** DATA follows **
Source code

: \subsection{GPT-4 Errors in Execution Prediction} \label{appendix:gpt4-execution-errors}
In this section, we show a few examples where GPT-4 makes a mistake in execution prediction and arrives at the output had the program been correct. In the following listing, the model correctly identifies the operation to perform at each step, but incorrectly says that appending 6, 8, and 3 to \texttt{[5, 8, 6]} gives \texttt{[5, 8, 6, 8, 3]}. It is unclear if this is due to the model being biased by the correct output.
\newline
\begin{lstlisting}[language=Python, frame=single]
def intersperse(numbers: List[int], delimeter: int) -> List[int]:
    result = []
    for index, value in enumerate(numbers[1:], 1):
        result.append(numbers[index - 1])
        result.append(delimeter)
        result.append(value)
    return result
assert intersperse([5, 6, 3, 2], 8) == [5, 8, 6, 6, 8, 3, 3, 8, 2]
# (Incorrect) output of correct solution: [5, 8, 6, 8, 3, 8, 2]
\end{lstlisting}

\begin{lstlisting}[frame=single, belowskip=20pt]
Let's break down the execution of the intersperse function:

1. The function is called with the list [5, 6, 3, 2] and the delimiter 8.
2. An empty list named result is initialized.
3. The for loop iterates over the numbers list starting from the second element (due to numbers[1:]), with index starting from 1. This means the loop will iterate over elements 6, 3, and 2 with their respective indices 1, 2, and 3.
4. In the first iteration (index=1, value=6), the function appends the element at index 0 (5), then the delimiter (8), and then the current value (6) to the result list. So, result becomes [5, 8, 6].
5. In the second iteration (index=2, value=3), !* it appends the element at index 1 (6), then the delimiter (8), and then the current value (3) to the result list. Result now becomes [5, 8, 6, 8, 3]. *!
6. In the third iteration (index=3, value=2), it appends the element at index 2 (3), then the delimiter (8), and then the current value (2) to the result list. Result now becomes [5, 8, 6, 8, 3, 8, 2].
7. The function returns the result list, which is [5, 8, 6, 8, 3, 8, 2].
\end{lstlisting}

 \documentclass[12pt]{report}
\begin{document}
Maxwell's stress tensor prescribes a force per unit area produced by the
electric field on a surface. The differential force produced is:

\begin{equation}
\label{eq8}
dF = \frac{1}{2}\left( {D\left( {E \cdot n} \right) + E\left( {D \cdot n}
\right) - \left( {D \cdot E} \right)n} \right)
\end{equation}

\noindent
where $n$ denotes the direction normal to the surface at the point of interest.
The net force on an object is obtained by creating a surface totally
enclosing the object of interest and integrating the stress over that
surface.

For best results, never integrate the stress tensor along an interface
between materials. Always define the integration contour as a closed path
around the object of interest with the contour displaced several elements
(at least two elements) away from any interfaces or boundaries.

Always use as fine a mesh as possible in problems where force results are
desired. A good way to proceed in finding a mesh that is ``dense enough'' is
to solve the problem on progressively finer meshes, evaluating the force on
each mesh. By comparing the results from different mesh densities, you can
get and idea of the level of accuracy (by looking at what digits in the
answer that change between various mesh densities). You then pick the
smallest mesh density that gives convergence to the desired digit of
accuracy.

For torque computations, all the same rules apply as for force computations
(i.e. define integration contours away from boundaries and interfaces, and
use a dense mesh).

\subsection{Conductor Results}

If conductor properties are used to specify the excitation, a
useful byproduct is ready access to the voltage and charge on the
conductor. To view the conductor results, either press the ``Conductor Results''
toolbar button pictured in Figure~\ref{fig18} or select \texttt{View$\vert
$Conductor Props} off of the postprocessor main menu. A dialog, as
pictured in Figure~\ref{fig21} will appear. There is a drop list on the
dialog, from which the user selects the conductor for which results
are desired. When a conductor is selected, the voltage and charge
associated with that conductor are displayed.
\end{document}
** End of DATA **
- [PROBLEM STATEMENT]: Copy each line above exactly as it stands.

- [RESPONSE TO THIS EXERCISE]:
Source code

: \subsection{GPT-4 Errors in Execution Prediction} \label{appendix:gpt4-execution-errors}
In this section, we show a few examples where GPT-4 makes a mistake in execution prediction and arrives at the output had the program been correct. In the following listing, the model correctly identifies the operation to perform at each step, but incorrectly says that appending 6, 8, and 3 to \texttt{[5, 8, 6]} gives \texttt{[5, 8, 6, 8, 3]}. It is unclear if this is due to the model being biased by the correct output.
\newline
\begin{lstlisting}[language=Python, frame=single]
def intersperse(numbers: List[int], delimeter: int) -> List[int]:
    result = []
    for index, value in enumerate(numbers[1:], 1):
        result.append(numbers[index - 1])
        result.append(delimeter)
        result.append(value)
    return result
assert intersperse([5, 6, 3, 2], 8) == [5, 8, 6, 6, 8, 3, 3, 8, 2]
# (Incorrect) output of correct solution: [5, 8, 6, 8, 3, 8, 2]
\end{lstlisting}

\begin{lstlisting}[frame=single, belowskip=20pt]
Let's break down the execution of the intersperse function:

1. The function is called with the list [5, 6, 3, 2] and the delimiter 8.
2. An empty list named result is initialized.
3. The for loop iterates over the numbers list starting from the second element (due to numbers[1:]), with index starting from 1. This means the loop will iterate over elements 6, 3, and 2 with their respective indices 1, 2, and 3.
4. In the first iteration (index=1, value=6), the function appends the element at index 0 (5), then the delimiter (8), and then the current value (6) to the result list. So, result becomes [5, 8, 6].
5. In the second iteration (index=2, value=3), !* it appends the element at index 1 (6), then the delimiter (8), and then the current value (3) to the result list. Result now becomes [5, 8, 6, 8, 3]. *!
6. In the third iteration (index=3, value=2), it appends the element at index 2 (3), then the delimiter (8), and then the current value (2) to the result list. Result now becomes [5, 8, 6, 8, 3, 8, 2].
7. The function returns the result list, which is [5, 8, 6, 8, 3, 8, 2].
\end{lstlisting}

 \documentclass[12pt]{report}
\begin{document}
Maxwell's stress tensor prescribes a force per unit area produced by the
electric field on a surface. The differential force produced is:

\begin{equation}
\label{eq8}
dF = \frac{1}{2}\left( {D\left( {E \cdot n} \right) + E\left( {D \cdot n}
\right) - \left( {D \cdot E} \right)n} \right)
\end{equation}

\noindent
where $n$ denotes the direction normal to the surface at the point of interest.
The net force on an object is obtained by creating a surface totally
enclosing the object of interest and integrating the stress over that
surface.

For best results, never integrate the stress tensor along an interface
between materials. Always define the integration contour as a closed path
around the object of interest with the contour displaced several elements
(at least two elements) away from any interfaces or boundaries.

Always use as fine a mesh as possible in problems where force results are
desired. A good way to proceed in finding a mesh that is ``dense enough'' is
to solve the problem on progressively finer meshes, evaluating the force on
each mesh. By comparing the results from different mesh densities, you can
get and idea of the level of accuracy (by looking at what digits in the
answer that change between various mesh densities). You then pick the
smallest mesh density that gives convergence to the desired digit of
accuracy.

For torque computations, all the same rules apply as for force computations
(i.e. define integration contours away from boundaries and interfaces, and
use a dense mesh).

\subsection{Conductor Results}

If conductor properties are used to specify the excitation, a
useful byproduct is ready access to the voltage and charge on the
conductor. To view the conductor results, either press the ``Conductor Results''
toolbar button pictured in Figure~\ref{fig18} or select \texttt{View$\vert
$Conductor Props} off of the postprocessor main menu. A dialog, as
pictured in Figure~\ref{fig21} will appear. There is a drop list on the
dialog, from which the user selects the conductor for which results
are desired. When a conductor is selected, the voltage and charge
associated with that conductor are displayed.
\end{document}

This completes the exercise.